● **WORK REQUEST**: The records below are to be copied exactly, with their pictures left out.

▬▬▬▬▬▬▬▬▬▬

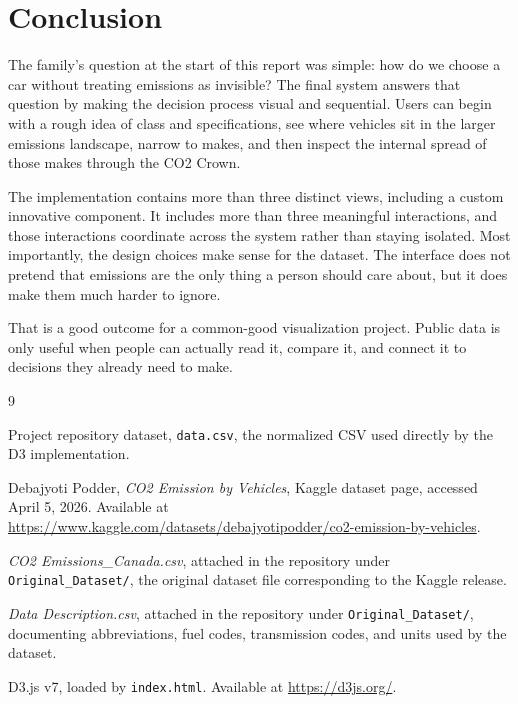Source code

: \documentclass[12pt,letterpaper]{article}
\begin{document}
\section{Conclusion}
The family's question at the start of this report was simple: how do we choose a car without treating emissions as invisible? The final system answers that question by making the decision process visual and sequential. Users can begin with a rough idea of class and specifications, see where vehicles sit in the larger emissions landscape, narrow to makes, and then inspect the internal spread of those makes through the CO2 Crown.

The implementation contains more than three distinct views, including a custom innovative component. It includes more than three meaningful interactions, and those interactions coordinate across the system rather than staying isolated. Most importantly, the design choices make sense for the dataset. The interface does not pretend that emissions are the only thing a person should care about, but it does make them much harder to ignore.

That is a good outcome for a common-good visualization project. Public data is only useful when people can actually read it, compare it, and connect it to decisions they already need to make.

\begin{thebibliography}{9}

Project repository dataset, \texttt{data.csv}, the normalized CSV used directly by the D3 implementation.

Debajyoti Podder, \emph{CO2 Emission by Vehicles}, Kaggle dataset page, accessed April 5, 2026. Available at \url{https://www.kaggle.com/datasets/debajyotipodder/co2-emission-by-vehicles}.

\emph{CO2 Emissions\_Canada.csv}, attached in the repository under \texttt{Original\_Dataset/}, the original dataset file corresponding to the Kaggle release.

\emph{Data Description.csv}, attached in the repository under \texttt{Original\_Dataset/}, documenting abbreviations, fuel codes, transmission codes, and units used by the dataset.

D3.js v7, loaded by \texttt{index.html}. Available at \url{https://d3js.org/}.

\end{thebibliography}
\end{document}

▬▬▬▬▬▬▬▬▬▬

● **WRITTEN ANSWER**:
Source code

: \documentclass[12pt,letterpaper]{article}
\begin{document}
\section{Conclusion}
The family's question at the start of this report was simple: how do we choose a car without treating emissions as invisible? The final system answers that question by making the decision process visual and sequential. Users can begin with a rough idea of class and specifications, see where vehicles sit in the larger emissions landscape, narrow to makes, and then inspect the internal spread of those makes through the CO2 Crown.

The implementation contains more than three distinct views, including a custom innovative component. It includes more than three meaningful interactions, and those interactions coordinate across the system rather than staying isolated. Most importantly, the design choices make sense for the dataset. The interface does not pretend that emissions are the only thing a person should care about, but it does make them much harder to ignore.

That is a good outcome for a common-good visualization project. Public data is only useful when people can actually read it, compare it, and connect it to decisions they already need to make.

\begin{thebibliography}{9}

Project repository dataset, \texttt{data.csv}, the normalized CSV used directly by the D3 implementation.

Debajyoti Podder, \emph{CO2 Emission by Vehicles}, Kaggle dataset page, accessed April 5, 2026. Available at \url{https://www.kaggle.com/datasets/debajyotipodder/co2-emission-by-vehicles}.

\emph{CO2 Emissions\_Canada.csv}, attached in the repository under \texttt{Original\_Dataset/}, the original dataset file corresponding to the Kaggle release.

\emph{Data Description.csv}, attached in the repository under \texttt{Original\_Dataset/}, documenting abbreviations, fuel codes, transmission codes, and units used by the dataset.

D3.js v7, loaded by \texttt{index.html}. Available at \url{https://d3js.org/}.

\end{thebibliography}
\end{document}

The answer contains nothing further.